Even though the cumulative total of venture capital that will be invested in 2004 will undoubtedly be lower than the peaks it reached in the late 1990s, Lerner says that more of the money is being jammed into tiny pockets of technology and biotech, creating what he calls "mini-bubbles." Lerner and some of his colleagues are currently doing research that will compare the financial returns of today with those from the 1970s and '80s, when venture capitalists placed more eclectic bets.

Many VCs will vehemently defend the "need" to be focused and specialized. They can hire partners with experience in biotech, for example, who can not only identify the best start-ups, but also help those start-ups develop relationships with the big pharma companies that will eventually distribute their drugs. Would it make sense for that person to also invest in a chain of burrito joints?

Well, why not?

"When I joined the industry in 1986," said Chris Gabrieli, "there was such a thing as a generalist. But as technology has become more complex, there was a natural predilection toward accumulating specialists and dumping generalists." Gabrieli began his career at Bessemer Venture Partners in Wellesley; now, he is helping to launch a fund called Ironwood Equity, which will invest in some low-tech businesses like consumer products and manufacturing.

"At Bessemer, we backed Bright Horizons child care centers, and HomeTown Buffet," he said. "That kind of stuff makes venture capitalists nervous, because there are no patents on child care or an all-you-can-eat buffet. But 70 percent of the economy is consumer, and nothing being funded by the venture firms has a consumer aspect anymore. They're choosing to confine themselves to the 30 percent of the economy that's industrial."

Visit the website of most New England venture firms, and you'll find that they carve up the world into three or four pretty thin slices. Highland Capital Partners of Lexington tells you that it invests in healthcare, information technology, and communications. Charles River Ventures invests these days only in two categories: communications and software and services. (Don't bother e-mailing them your pig-farming prospectus.)

That dissuades entrepreneurs with non-tech and non-biotech ideas from even knocking on the door. "The universe is a heck of a lot smaller when you're not a tech company," said John Fernsell, president of Ibex, the Vermont clothing start-up that received $1.5 million in venture backing in the most recent quarter. "We had a full product line, but we were small and consumer-oriented, and that combination wasn't wonderful. We were barely hanging on, using suppliers to finance our business. It took us a while to find the right investor."
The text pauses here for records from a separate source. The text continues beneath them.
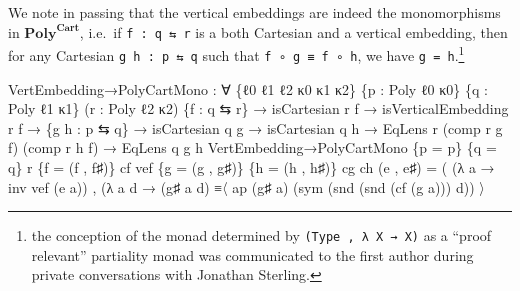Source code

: \documentclass[
  11pt,
  oneside,
  article]{memoir}
\newenvironment{Shaded}{}{}
\newcommand{\NormalTok}[1]{#1}
\newcommand{\OtherTok}[1]{\textcolor[rgb]{0.00,0.44,0.13}{#1}}
\theoremstyle{definition}
\theoremstyle{plain}
\newcommand{\Cat}[1]{\mathbf{#1}}%
\newcommand{\poly}{\Cat{Poly}}
\newcommand{\0}{\textsf{0}}
\newcommand{\1}{\tn{\textsf{1}}}
\begin{document}
We note in passing that the vertical embeddings are indeed the
monomorphisms in \(\poly^{\mathbf{Cart}}\), i.e.~if
\texttt{f\ :\ q\ ⇆\ r} is a both Cartesian and a vertical embedding,
then for any Cartesian \texttt{g\ h\ :\ p\ ⇆\ q} such that
\texttt{f\ ∘\ g\ ≡\ f\ ∘\ h}, we have \texttt{g\ =\ h}.\footnote{the
  conception of the monad determined by \texttt{(Type\ ,\ λ\ X\ →\ X)}
  as a ``proof relevant'' partiality monad was communicated to the first
  author during private conversations with Jonathan Sterling.}

\begin{Shaded}
\begin{Highlighting}[]
\NormalTok{VertEmbedding→PolyCartMono }\OtherTok{:} \OtherTok{∀} \OtherTok{\{}\NormalTok{ℓ0 ℓ1 ℓ2 κ0 κ1 κ2}\OtherTok{\}} \OtherTok{\{}\NormalTok{p }\OtherTok{:}\NormalTok{ Poly ℓ0 κ0}\OtherTok{\}}
                             \OtherTok{\{}\NormalTok{q }\OtherTok{:}\NormalTok{ Poly ℓ1 κ1}\OtherTok{\}} \OtherTok{(}\NormalTok{r }\OtherTok{:}\NormalTok{ Poly ℓ2 κ2}\OtherTok{)} \OtherTok{\{}\NormalTok{f }\OtherTok{:}\NormalTok{ q ⇆ r}\OtherTok{\}}
                             \OtherTok{→}\NormalTok{ isCartesian r f }\OtherTok{→}\NormalTok{ isVerticalEmbedding r f}
                             \OtherTok{→} \OtherTok{\{}\NormalTok{g h }\OtherTok{:}\NormalTok{ p ⇆ q}\OtherTok{\}} \OtherTok{→}\NormalTok{ isCartesian q g }\OtherTok{→}\NormalTok{ isCartesian q h}
                             \OtherTok{→}\NormalTok{ EqLens r }\OtherTok{(}\NormalTok{comp r g f}\OtherTok{)} \OtherTok{(}\NormalTok{comp r h f}\OtherTok{)}
                             \OtherTok{→}\NormalTok{ EqLens q g h}
\NormalTok{VertEmbedding→PolyCartMono }\OtherTok{\{}\NormalTok{p }\OtherTok{=}\NormalTok{ p}\OtherTok{\}} \OtherTok{\{}\NormalTok{q }\OtherTok{=}\NormalTok{ q}\OtherTok{\}}\NormalTok{ r }\OtherTok{\{}\NormalTok{f }\OtherTok{=} \OtherTok{(}\NormalTok{f , f♯}\OtherTok{)\}}\NormalTok{ cf vef }
                           \OtherTok{\{}\NormalTok{g }\OtherTok{=} \OtherTok{(}\NormalTok{g , g♯}\OtherTok{)\}} \OtherTok{\{}\NormalTok{h }\OtherTok{=} \OtherTok{(}\NormalTok{h , h♯}\OtherTok{)\}}\NormalTok{ cg ch }\OtherTok{(}\NormalTok{e , e♯}\OtherTok{)} \OtherTok{=} 
    \OtherTok{(} \OtherTok{(λ}\NormalTok{ a }\OtherTok{→}\NormalTok{ inv vef }\OtherTok{(}\NormalTok{e a}\OtherTok{))} 
\NormalTok{    , }\OtherTok{(λ}\NormalTok{ a d }\OtherTok{→} \OtherTok{(}\NormalTok{g♯ a d}\OtherTok{)} 
\NormalTok{                   ≡〈 ap }\OtherTok{(}\NormalTok{g♯ a}\OtherTok{)} \OtherTok{(}\NormalTok{sym }\OtherTok{(}\NormalTok{snd }\OtherTok{(}\NormalTok{snd }\OtherTok{(}\NormalTok{cf }\OtherTok{(}\NormalTok{g a}\OtherTok{)))}\NormalTok{ d}\OtherTok{))}\NormalTok{ 〉 }

\end{Highlighting}
\end{Shaded}
\end{document}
What could cause venture capital firms to open their minds? Venture firms could start losing money on their me-too investments, and start to broaden their perspective. Or some firms could be successful by investing in start-ups outside the worlds of tech and biotech and set a new example.

The best entrepreneurs, of course, aren't waiting for VCs to wise up. They're financing their ideas any way they can. Tim Panagos, a recent grad of MIT's business school, is planning to use his own savings and some debt financing to start something called Sparqs! Industrial Arts Club. Think of it as a paint-your-own pottery shop, but for gearheads. Members would be able to use the club's high-end lathes, presses, saws, and welding torches to work on their own do-it-yourself projects. They could also get guidance from on-site experts, or sign up for courses.

Panagos hopes to open the first of what he plans to be a chain of the clubs early next year in the Boston area. But he knows that the business won't be appealing to venture capitalists.

"They want to make a killing in five years, by having you go public or get acquired, and I don't think I can get this business there in five years," he said. "But look at Krispy Kreme. They had a hot IPO, but it happened after 60-some years."